• **Assignment**
Pull each line with the string "label" from the entries.

• **Information provided**
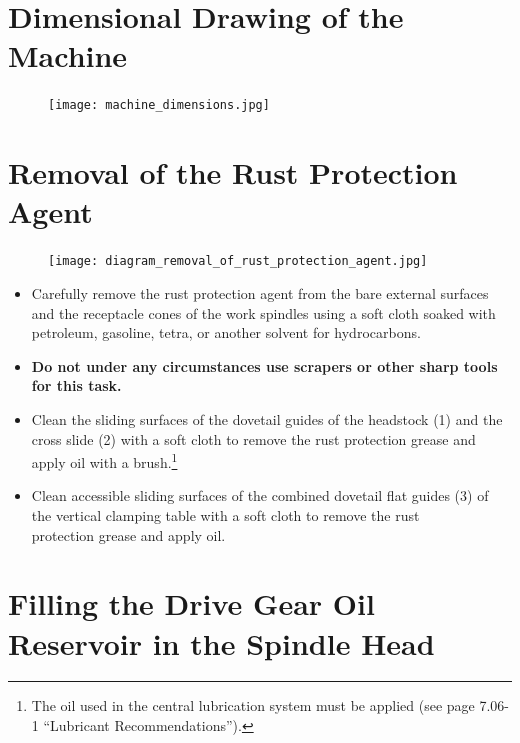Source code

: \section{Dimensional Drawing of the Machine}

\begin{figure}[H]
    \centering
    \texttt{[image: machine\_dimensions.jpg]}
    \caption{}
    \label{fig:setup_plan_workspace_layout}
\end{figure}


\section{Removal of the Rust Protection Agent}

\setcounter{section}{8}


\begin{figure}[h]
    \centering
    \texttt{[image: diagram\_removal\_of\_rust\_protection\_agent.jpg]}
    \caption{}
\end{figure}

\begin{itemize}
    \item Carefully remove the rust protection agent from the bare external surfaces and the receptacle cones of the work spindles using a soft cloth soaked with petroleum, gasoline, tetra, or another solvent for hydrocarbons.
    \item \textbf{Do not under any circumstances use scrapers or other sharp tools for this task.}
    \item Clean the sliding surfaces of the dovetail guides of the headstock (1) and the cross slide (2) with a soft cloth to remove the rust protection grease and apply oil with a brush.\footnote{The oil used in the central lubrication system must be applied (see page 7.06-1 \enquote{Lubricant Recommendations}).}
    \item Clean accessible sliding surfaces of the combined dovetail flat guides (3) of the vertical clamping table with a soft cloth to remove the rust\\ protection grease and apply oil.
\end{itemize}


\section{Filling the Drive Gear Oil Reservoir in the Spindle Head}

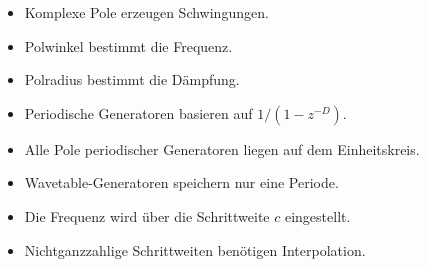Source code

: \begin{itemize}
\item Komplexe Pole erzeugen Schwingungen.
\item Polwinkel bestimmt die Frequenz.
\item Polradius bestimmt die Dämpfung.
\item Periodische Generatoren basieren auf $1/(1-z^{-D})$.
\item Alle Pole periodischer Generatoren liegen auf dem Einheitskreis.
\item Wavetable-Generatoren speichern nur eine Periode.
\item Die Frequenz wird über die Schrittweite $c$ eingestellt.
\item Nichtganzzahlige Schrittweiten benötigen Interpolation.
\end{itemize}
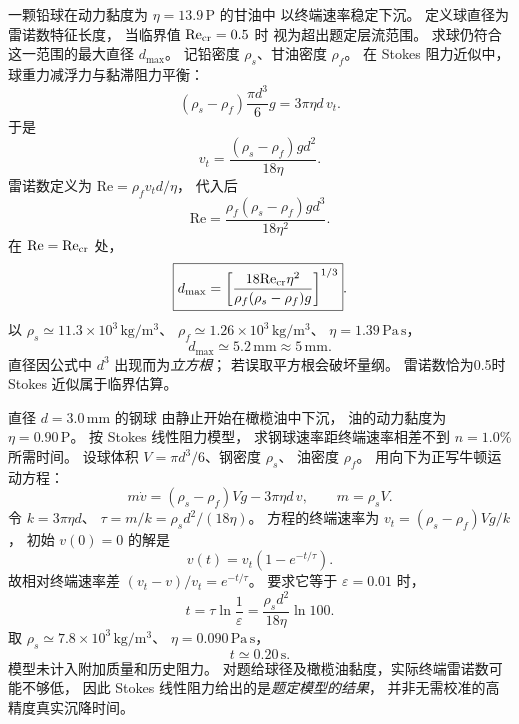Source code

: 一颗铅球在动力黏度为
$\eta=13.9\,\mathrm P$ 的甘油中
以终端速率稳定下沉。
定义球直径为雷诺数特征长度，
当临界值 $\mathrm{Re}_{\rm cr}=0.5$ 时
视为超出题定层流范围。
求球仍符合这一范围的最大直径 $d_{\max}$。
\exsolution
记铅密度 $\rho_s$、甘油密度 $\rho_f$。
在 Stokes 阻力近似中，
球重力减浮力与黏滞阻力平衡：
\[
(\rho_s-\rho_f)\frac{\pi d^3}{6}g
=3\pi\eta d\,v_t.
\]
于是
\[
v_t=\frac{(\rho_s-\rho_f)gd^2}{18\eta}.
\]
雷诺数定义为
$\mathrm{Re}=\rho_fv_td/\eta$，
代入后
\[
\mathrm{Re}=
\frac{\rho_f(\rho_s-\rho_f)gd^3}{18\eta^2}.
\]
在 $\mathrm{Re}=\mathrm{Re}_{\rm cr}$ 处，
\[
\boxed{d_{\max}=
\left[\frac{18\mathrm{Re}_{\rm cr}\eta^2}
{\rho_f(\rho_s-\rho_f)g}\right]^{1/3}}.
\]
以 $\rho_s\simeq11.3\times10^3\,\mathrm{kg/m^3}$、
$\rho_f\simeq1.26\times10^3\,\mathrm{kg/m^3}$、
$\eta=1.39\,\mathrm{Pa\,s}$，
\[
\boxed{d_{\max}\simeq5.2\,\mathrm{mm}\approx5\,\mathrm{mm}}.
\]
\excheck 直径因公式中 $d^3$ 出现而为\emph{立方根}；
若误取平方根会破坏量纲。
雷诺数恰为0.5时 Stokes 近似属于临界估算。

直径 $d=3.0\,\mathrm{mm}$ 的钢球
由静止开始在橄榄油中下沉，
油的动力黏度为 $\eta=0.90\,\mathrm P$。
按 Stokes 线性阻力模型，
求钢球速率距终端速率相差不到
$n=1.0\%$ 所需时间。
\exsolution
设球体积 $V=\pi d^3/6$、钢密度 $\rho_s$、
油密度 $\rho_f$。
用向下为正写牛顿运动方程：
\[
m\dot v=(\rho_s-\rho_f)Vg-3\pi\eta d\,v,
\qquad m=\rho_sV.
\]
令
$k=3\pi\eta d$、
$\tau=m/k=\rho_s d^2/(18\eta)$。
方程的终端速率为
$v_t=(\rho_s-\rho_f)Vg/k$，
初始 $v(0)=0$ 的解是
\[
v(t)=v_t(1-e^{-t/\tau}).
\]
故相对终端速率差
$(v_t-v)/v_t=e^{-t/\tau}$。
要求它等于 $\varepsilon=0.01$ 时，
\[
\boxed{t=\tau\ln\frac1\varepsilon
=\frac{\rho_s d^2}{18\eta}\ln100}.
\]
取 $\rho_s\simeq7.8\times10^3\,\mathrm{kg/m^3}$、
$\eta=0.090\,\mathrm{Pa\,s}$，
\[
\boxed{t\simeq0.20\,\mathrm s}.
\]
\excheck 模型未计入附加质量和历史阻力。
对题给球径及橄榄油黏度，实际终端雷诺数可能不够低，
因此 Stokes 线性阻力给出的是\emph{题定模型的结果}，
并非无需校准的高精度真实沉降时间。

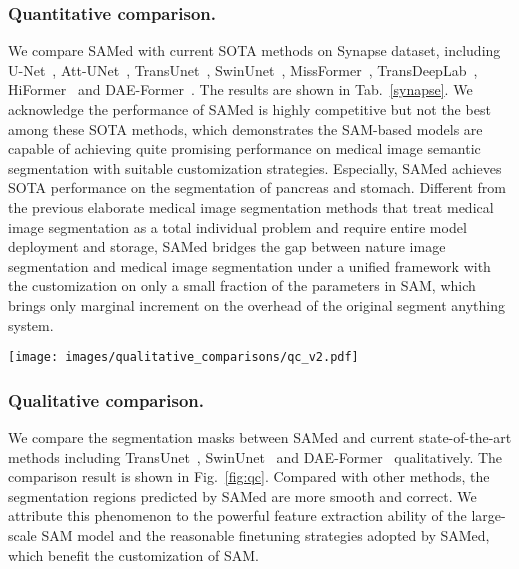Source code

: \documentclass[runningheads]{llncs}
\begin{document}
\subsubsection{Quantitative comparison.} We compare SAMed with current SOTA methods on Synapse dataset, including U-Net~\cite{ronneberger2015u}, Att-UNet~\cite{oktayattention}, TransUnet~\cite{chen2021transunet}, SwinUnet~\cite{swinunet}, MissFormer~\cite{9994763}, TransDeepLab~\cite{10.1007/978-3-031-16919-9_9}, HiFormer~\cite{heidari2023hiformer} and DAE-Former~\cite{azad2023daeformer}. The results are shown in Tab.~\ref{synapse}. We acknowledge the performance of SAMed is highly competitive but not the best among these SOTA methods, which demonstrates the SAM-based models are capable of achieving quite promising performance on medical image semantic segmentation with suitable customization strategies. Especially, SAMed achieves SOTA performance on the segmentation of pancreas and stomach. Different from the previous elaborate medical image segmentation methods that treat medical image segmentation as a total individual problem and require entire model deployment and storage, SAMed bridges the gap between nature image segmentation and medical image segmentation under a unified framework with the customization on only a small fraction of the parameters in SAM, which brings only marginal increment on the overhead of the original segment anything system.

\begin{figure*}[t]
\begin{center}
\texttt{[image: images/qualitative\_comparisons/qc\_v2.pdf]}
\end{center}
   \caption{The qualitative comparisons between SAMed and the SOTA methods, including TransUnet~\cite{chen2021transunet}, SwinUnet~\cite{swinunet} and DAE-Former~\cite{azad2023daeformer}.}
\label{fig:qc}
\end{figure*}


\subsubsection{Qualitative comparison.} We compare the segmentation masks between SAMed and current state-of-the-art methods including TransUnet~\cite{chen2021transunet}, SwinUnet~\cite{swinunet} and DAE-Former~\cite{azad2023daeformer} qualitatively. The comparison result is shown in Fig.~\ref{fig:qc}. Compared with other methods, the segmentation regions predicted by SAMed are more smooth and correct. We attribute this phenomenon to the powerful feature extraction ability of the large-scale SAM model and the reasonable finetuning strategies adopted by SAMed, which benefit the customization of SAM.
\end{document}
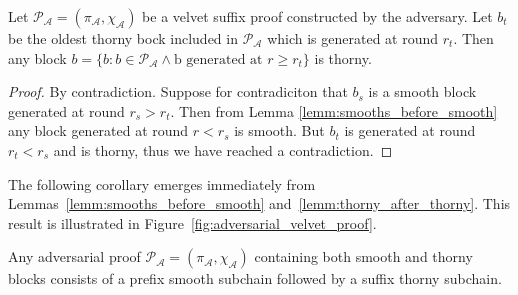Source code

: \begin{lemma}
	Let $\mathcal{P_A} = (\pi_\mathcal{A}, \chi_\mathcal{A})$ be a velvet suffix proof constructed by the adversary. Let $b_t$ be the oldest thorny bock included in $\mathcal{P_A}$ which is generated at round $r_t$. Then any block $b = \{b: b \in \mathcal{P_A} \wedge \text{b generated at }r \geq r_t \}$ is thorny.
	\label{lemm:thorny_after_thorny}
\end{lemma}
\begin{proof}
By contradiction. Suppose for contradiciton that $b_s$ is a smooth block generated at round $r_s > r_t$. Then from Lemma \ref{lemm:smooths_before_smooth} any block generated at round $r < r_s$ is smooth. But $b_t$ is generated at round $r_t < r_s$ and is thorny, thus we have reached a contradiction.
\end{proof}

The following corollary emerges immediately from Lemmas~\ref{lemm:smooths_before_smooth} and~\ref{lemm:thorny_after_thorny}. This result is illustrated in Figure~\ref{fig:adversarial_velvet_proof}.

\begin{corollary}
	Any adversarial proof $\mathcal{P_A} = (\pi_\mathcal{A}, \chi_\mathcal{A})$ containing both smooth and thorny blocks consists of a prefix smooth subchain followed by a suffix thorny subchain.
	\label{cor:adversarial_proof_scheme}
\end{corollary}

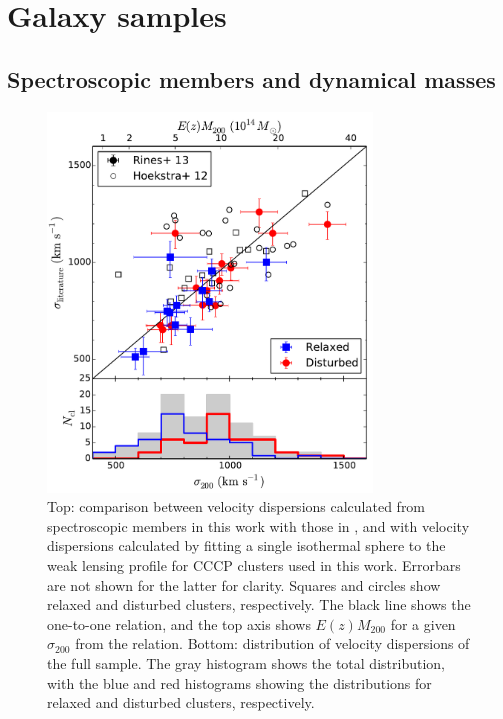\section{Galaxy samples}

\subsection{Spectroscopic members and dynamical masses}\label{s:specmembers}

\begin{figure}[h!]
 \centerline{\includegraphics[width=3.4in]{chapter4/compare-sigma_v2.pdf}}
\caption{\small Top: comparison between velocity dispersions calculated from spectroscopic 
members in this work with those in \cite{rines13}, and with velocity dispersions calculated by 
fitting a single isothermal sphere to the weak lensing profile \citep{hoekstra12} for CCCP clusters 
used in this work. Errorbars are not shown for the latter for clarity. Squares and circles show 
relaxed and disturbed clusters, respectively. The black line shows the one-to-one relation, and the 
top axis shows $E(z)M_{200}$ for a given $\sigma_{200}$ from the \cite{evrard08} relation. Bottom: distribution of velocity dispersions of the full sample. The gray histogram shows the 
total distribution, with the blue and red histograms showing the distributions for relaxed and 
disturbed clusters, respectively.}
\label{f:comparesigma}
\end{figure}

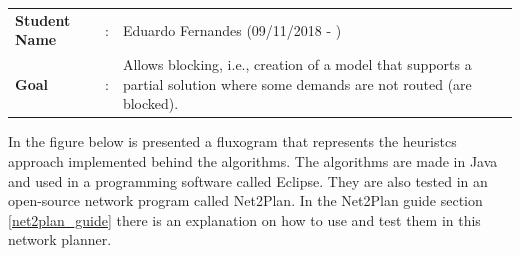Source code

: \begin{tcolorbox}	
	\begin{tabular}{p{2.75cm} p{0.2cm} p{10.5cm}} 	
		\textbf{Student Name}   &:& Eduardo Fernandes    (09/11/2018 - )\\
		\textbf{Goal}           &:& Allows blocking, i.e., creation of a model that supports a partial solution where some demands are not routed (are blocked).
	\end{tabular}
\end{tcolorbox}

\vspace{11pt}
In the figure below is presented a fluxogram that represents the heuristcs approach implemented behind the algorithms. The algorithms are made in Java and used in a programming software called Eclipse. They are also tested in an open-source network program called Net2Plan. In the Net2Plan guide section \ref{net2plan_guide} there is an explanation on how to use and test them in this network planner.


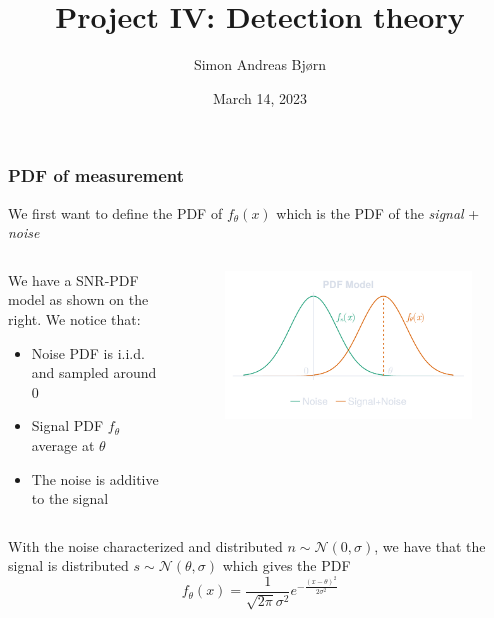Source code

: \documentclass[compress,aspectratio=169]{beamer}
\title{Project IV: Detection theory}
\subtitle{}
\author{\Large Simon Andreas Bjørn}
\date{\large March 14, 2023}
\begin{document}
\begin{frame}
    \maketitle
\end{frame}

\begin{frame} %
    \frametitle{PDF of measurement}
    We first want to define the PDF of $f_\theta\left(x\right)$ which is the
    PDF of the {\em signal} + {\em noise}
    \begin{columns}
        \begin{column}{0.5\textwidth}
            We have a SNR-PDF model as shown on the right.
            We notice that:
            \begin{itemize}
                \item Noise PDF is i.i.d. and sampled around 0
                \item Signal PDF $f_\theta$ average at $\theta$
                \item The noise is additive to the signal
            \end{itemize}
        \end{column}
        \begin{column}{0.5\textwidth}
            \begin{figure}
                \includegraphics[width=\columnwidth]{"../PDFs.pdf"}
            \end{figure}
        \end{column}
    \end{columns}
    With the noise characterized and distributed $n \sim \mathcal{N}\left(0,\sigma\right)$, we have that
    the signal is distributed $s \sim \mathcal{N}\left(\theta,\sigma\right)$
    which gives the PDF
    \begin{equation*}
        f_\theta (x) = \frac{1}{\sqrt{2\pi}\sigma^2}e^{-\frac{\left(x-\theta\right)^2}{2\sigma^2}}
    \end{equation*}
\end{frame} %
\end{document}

• **Task output**
    \label{fig:setup_plan_workspace_layout}
\label{fig:qc}
	\label{lemm:thorny_after_thorny}
	\label{cor:adversarial_proof_scheme}
\subsection{Spectroscopic members and dynamical masses}\label{s:specmembers}
\label{f:comparesigma}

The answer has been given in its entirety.